Her insana aynı dille konuşmak tebliğ çabasını sonuçsuz bırakabilir. İnsanların yaşı, cinsiyeti, sosyal statüsü, bilgi düzeyi, algılama ve anlama yeteneğine göre bir dil ve metot kullanmak gerekir. Söylenecek sözler için muhatabı zihnen hazırlamak, onun anlayışını hazır hale getirmek de önemlidir. Muhatabı dikkate almayan bir faaliyetin başarıya ulaşması mümkün değildir. Örneğin hanımlarla konuşulması gereken bir konu çocuklarla konuşulursa doğru olmaz.
Mekke’de inen ayetlerde değinilen konular ile Medine’de inen ayetlerin konuları farklıdır. Hatta şartlar ve muhataplar değiştiği için ifadelerin edebî özelliğinde de bir farklılaşma olduğu görülmektedir.
Hz. Peygamber, tebliğinde muhatabının anlayış seviyesini dikkate almıştır. Bir çocukla konuşurken onunla iletişim kurmanın yöntemlerini kullandığı gibi büyüklerle iletişim kurarken yaşlarına ve konumlarına göre farklı bir dil kullanabilmiş; kısacası muhatabının anladığı dilden konuşmuştur. Bir bedevî, “Ey Allah’ın Resûlü! Bana hicretten haber ver.” dedi. Hz. Peygamber ona, "Allah iyiliğini versin! Hicret işi çok çetindir. Zekâtını verdiğin develerin var mı?" diye sordu. Bedevî, "Evet!" dedi. Bunun üzerine Hz. Peygamber, "Öyleyse denizlerin ötesinde çalış. Allah senin gayretinden hiçbir şeyi boşa çıkarmayacaktır." buyurdu.
Hz. Peygamber, kendisine sorulan aynı sorulara cevap verirken muhatabın durumuna ve o anki şartlara göre farklı cevaplar verebilmiştir. Nitekim “İnsanlara derecesine göre davranın.” buyurmaktadır. Bir başka hadiste, “İnsanlarla zekâ seviyelerine uygun olarak konuşmakla emrolunduk.” buyurulmaktadır.
Hz. Peygamber’in muhatapları arasında erkekler bulunduğu gibi kadın ve çocuklar da vardı. Bunun için gerek tebliğ çalışmaları sırasında, gerekse Müslüman olanların eğitimi meselesinde bunları dikkate alırdı. Özellikle çocukların eğitimine özel önem verirdi.
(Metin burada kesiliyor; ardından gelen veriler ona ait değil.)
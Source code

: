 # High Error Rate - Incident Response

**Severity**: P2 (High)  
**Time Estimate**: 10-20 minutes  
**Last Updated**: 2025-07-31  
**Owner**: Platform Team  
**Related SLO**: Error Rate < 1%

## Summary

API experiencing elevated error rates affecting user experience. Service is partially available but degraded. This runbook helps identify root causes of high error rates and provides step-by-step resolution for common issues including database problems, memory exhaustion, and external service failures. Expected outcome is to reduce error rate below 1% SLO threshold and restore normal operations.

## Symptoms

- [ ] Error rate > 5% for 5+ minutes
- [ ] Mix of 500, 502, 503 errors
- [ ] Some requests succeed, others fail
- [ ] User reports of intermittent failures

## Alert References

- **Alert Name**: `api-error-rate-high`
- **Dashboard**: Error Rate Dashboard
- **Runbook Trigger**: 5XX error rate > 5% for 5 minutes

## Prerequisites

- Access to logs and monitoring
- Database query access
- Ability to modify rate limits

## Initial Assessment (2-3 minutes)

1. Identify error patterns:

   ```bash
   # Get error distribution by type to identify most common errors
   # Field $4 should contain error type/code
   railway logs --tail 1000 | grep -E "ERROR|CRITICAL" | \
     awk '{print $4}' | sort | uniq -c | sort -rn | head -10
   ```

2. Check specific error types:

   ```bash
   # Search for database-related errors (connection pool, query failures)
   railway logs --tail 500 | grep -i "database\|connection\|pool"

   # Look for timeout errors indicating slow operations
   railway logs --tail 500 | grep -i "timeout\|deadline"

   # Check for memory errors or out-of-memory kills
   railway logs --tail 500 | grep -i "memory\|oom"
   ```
Hz. Peygamber’in tebliğ çalışmaları sırasında ihmal etmediği toplumun önemli bir kesimi de kadınlardı. Kadınları ihmal eden milletlerin gerilemeye mahkûm olduğu malumdur. Zira çocukların ilk eğitimlerini kadınlar vermektedir. Hz. Peygamber’in, kadınları yetiştirmeye yönelik çalışmaları, ne yazık ki daha sonra Müslümanlar tarafından yeterince sürdürülememiştir.
Günümüzde örneklerine sıkça rastladığımız kuşak çatışması, muhatabın durumunu dikkate almayı gerekli kılar. Büyükler, yaşça küçük kimselerin kendilerine nasihat etmelerinden hoşlanmazlar. Gençlerde de nasihate karşı benzer durumlar müşahede edilir. Çocuklar ise etkilenmeye daha açıktırlar. Olgun insanların değişime daha kapalı olmalarında sosyal statülerinin şekil almış olmasından ve artık toplum içinde belirli bir yer edinmiş olmalarının etkisi de önemlidir. Hz. Peygamber’in amcaları Ebû Tâlib, Ebû Leheb ve Abbas gibi kimseler tebliğe başladığı sıralarda onun dinini kabul etmedikleri halde gençlerin kendisine ilgisi daha fazla olmuştur.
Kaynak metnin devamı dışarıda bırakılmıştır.